[Dataset entries]
= = = =
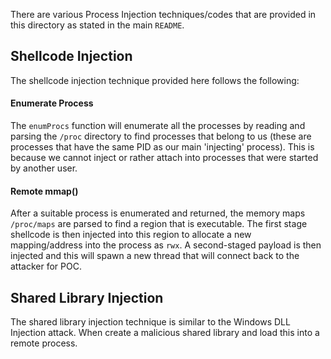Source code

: There are various Process Injection techniques/codes that are provided in this directory as stated in the main `README`.
## Shellcode Injection 

The shellcode injection technique provided here follows the following:

#### Enumerate Process

The `enumProcs` function will enumerate all the processes by reading and parsing the `/proc` directory to find processes that belong to us (these are processes that have the same PID as our main 'injecting' process). This is because we cannot inject or rather attach into processes that were started by another user. 

#### Remote mmap()

After a suitable process is enumerated and returned, the memory maps `/proc/maps` are parsed to find a region that is executable. The first stage shellcode is then injected into this region to allocate a new mapping/address into the process as `rwx`. A second-staged payload is then injected and this will spawn a new thread that will connect back to the attacker for POC. 

## Shared Library Injection

The shared library injection technique is similar to the Windows DLL Injection attack. When create a malicious shared library and load this into a remote process. 
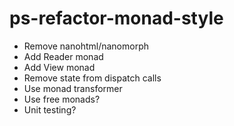 # ps-refactor-monad-style

* Remove nanohtml/nanomorph
* Add Reader monad
* Add View monad
* Remove state from dispatch calls
* Use monad transformer
* Use free monads?
* Unit testing?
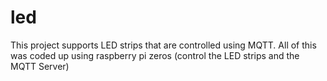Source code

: # led
This project supports LED strips that are controlled using MQTT. All of this was coded up using raspberry pi zeros (control the LED strips and the MQTT Server)
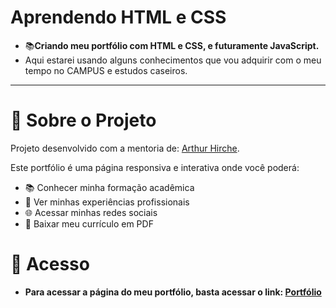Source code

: # Aprendendo HTML e CSS
- 📚**Criando meu portfólio com HTML e CSS, e futuramente JavaScript.**
- Aqui estarei usando alguns conhecimentos que vou adquirir com o meu tempo no CAMPUS e estudos caseiros.
---
# 📄 Sobre o Projeto
Projeto desenvolvido com a mentoria de: [Arthur Hirche](https://arthirche.github.io/).

Este portfólio é uma página responsiva e interativa onde você poderá:

- 📚 Conhecer minha formação acadêmica
- 💼 Ver minhas experiências profissionais
- 🌐 Acessar minhas redes sociais
- 📎 Baixar meu currículo em PDF

# 📌 Acesso

- **Para acessar a página do meu portfólio, basta acessar o link: [Portfólio](https://phyaya.github.io/Portfolio-Pedro/)**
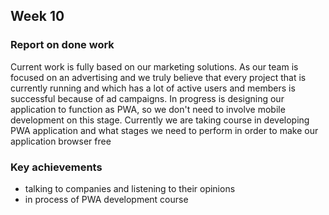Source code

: ## Week 10

### Report on done work
Current work is fully based on our marketing solutions. As our team is focused on an advertising and we truly believe that every project that is currently running and which has a lot of active users and members is successful because of ad campaigns.
In progress is designing our application to function as PWA, so we don't need to involve mobile development on this stage. 
Currently we are taking course in developing PWA application and what stages we need to perform in order to make our application browser free

### Key achievements
 -  talking to companies and listening to their opinions
 -  in process of PWA development course
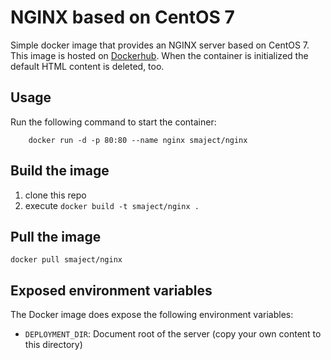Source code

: # NGINX based on CentOS 7

Simple docker image that provides an NGINX server based on CentOS 7. This image is hosted on 
[Dockerhub](https://hub.docker.com/r/smaject/nginx/). When the container is initialized the default
HTML content is deleted, too.

## Usage
Run the following command to start the container:

        docker run -d -p 80:80 --name nginx smaject/nginx
        
## Build the image
1. clone this repo
2. execute `docker build -t smaject/nginx .`

## Pull the image

    docker pull smaject/nginx
    
## Exposed environment variables
 The Docker image does expose the following environment variables:
 
- `DEPLOYMENT_DIR`: Document root of the server (copy your own content to this directory)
= = = =
== TASK TO COMPLETE ==
Retype the data word for word, please, and keep the images out.

== RESPONSE TO THE EXERCISE ==
Source code

: There are various Process Injection techniques/codes that are provided in this directory as stated in the main `README`.
## Shellcode Injection 

The shellcode injection technique provided here follows the following:

#### Enumerate Process

The `enumProcs` function will enumerate all the processes by reading and parsing the `/proc` directory to find processes that belong to us (these are processes that have the same PID as our main 'injecting' process). This is because we cannot inject or rather attach into processes that were started by another user. 

#### Remote mmap()

After a suitable process is enumerated and returned, the memory maps `/proc/maps` are parsed to find a region that is executable. The first stage shellcode is then injected into this region to allocate a new mapping/address into the process as `rwx`. A second-staged payload is then injected and this will spawn a new thread that will connect back to the attacker for POC. 

## Shared Library Injection

The shared library injection technique is similar to the Windows DLL Injection attack. When create a malicious shared library and load this into a remote process. 
 # ps-refactor-monad-style

* Remove nanohtml/nanomorph
* Add Reader monad
* Add View monad
* Remove state from dispatch calls
* Use monad transformer
* Use free monads?
* Unit testing?
Source code

: # led
This project supports LED strips that are controlled using MQTT. All of this was coded up using raspberry pi zeros (control the LED strips and the MQTT Server)
Source code

: # Aprendendo HTML e CSS
- 📚**Criando meu portfólio com HTML e CSS, e futuramente JavaScript.**
- Aqui estarei usando alguns conhecimentos que vou adquirir com o meu tempo no CAMPUS e estudos caseiros.
---
# 📄 Sobre o Projeto
Projeto desenvolvido com a mentoria de: [Arthur Hirche](https://arthirche.github.io/).

Este portfólio é uma página responsiva e interativa onde você poderá:

- 📚 Conhecer minha formação acadêmica
- 💼 Ver minhas experiências profissionais
- 🌐 Acessar minhas redes sociais
- 📎 Baixar meu currículo em PDF

# 📌 Acesso

- **Para acessar a página do meu portfólio, basta acessar o link: [Portfólio](https://phyaya.github.io/Portfolio-Pedro/)**
Source code

: ## Week 10

### Report on done work
Current work is fully based on our marketing solutions. As our team is focused on an advertising and we truly believe that every project that is currently running and which has a lot of active users and members is successful because of ad campaigns.
In progress is designing our application to function as PWA, so we don't need to involve mobile development on this stage. 
Currently we are taking course in developing PWA application and what stages we need to perform in order to make our application browser free

### Key achievements
 -  talking to companies and listening to their opinions
 -  in process of PWA development course
Source code

: # NGINX based on CentOS 7

Simple docker image that provides an NGINX server based on CentOS 7. This image is hosted on 
[Dockerhub](https://hub.docker.com/r/smaject/nginx/). When the container is initialized the default
HTML content is deleted, too.

## Usage
Run the following command to start the container:

        docker run -d -p 80:80 --name nginx smaject/nginx
        
## Build the image
1. clone this repo
2. execute `docker build -t smaject/nginx .`

## Pull the image

    docker pull smaject/nginx
    
## Exposed environment variables
 The Docker image does expose the following environment variables:
 
- `DEPLOYMENT_DIR`: Document root of the server (copy your own content to this directory)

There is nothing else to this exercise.